Pictures paired with source code:
- Opening Delimiter -
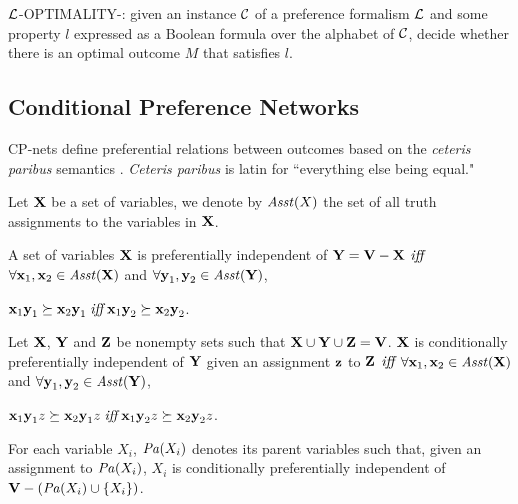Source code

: \begin{definition}
\label{def:opt3}
  $\mathcal{L}$-OPTIMALITY-: given an instance $\mathcal{C}$ of a preference
	formalism $\mathcal{L}$ and some property $l$ expressed as a Boolean formula 
	over the alphabet of $\mathcal{C}$,
  decide whether there is an optimal outcome $M$ that satisfies $l$.
\end{definition}



\subsection{Conditional Preference Networks}
CP-nets define preferential relations between outcomes
based on the \textit{ceteris paribus}
semantics \cite{bbdh03}.
\textit{Ceteris paribus} is latin for ``everything else being equal."

Let $\textbf{X}$ be a set of variables, we denote by $\mathit{Asst}(X)$ the set of
all truth assignments to the variables in $\textbf{X}$.
\begin{definition}
\label{def:pi}
	A set of variables $\textbf{X}$ is preferentially independent
	of $\textbf{Y}=\textbf{V}-\textbf{X}$ $\textit{iff}$ $\forall \textbf{x}_1,\textbf{x}_2 \in \mathit{Asst}(\textbf{X})$ and
	$\forall \textbf{y}_1,\textbf{y}_2 \in \mathit{Asst}(\textbf{Y})$,
	\begin{center}
		$\textbf{x}_1\textbf{y}_1 \succeq \textbf{x}_2\textbf{y}_1 \; \textit{iff} \; \textbf{x}_1\textbf{y}_2 \succeq \textbf{x}_2\textbf{y}_2$.
	\end{center}
\end{definition}

\begin{definition}
\label{def:cpi}
	Let $\textbf{X}$, $\textbf{Y}$ and $\textbf{Z}$ be nonempty sets such that
	$\textbf{X} \cup \textbf{Y} \cup \textbf{Z} = \textbf{V}$.
	$\textbf{X}$ is conditionally preferentially independent
	of $\textbf{Y}$ given an assignment $\textbf{z}$ to $\textbf{Z}$ 
	$\textit{iff}$ $\forall \textbf{x}_1,\textbf{x}_2 \in \mathit{Asst}(\textbf{X})$ and
	$\forall \textbf{y}_1,\textbf{y}_2 \in \mathit{Asst}(\textbf{Y})$,
	\begin{center}
		$\textbf{x}_1\textbf{y}_1z \succeq \textbf{x}_2\textbf{y}_1z \; \textit{iff} \; \textbf{x}_1\textbf{y}_2z \succeq \textbf{x}_2\textbf{y}_2z$.
	\end{center}
\end{definition}

\begin{definition}
	For each variable $X_i$, $\mathit{Pa}(X_i)$ denotes its parent variables such that,
	given an assignment to $\mathit{Pa}(X_i)$, $X_i$ is conditionally preferentially independent
	of $\textbf{V}-(\mathit{Pa}(X_i) \cup \{X_i\})$.
\end{definition}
- Closing Delimiter -
* Your instructions *
Could you transcribe exactly the lines from the start of the records through the line containing "is latin for", both ends included, leaving the pictures out?

* Response area *
Source code

: \begin{definition}
\label{def:opt3}
  $\mathcal{L}$-OPTIMALITY-: given an instance $\mathcal{C}$ of a preference
	formalism $\mathcal{L}$ and some property $l$ expressed as a Boolean formula 
	over the alphabet of $\mathcal{C}$,
  decide whether there is an optimal outcome $M$ that satisfies $l$.
\end{definition}



\subsection{Conditional Preference Networks}
CP-nets define preferential relations between outcomes
based on the \textit{ceteris paribus}
semantics \cite{bbdh03}.
\textit{Ceteris paribus} is latin for ``everything else being equal."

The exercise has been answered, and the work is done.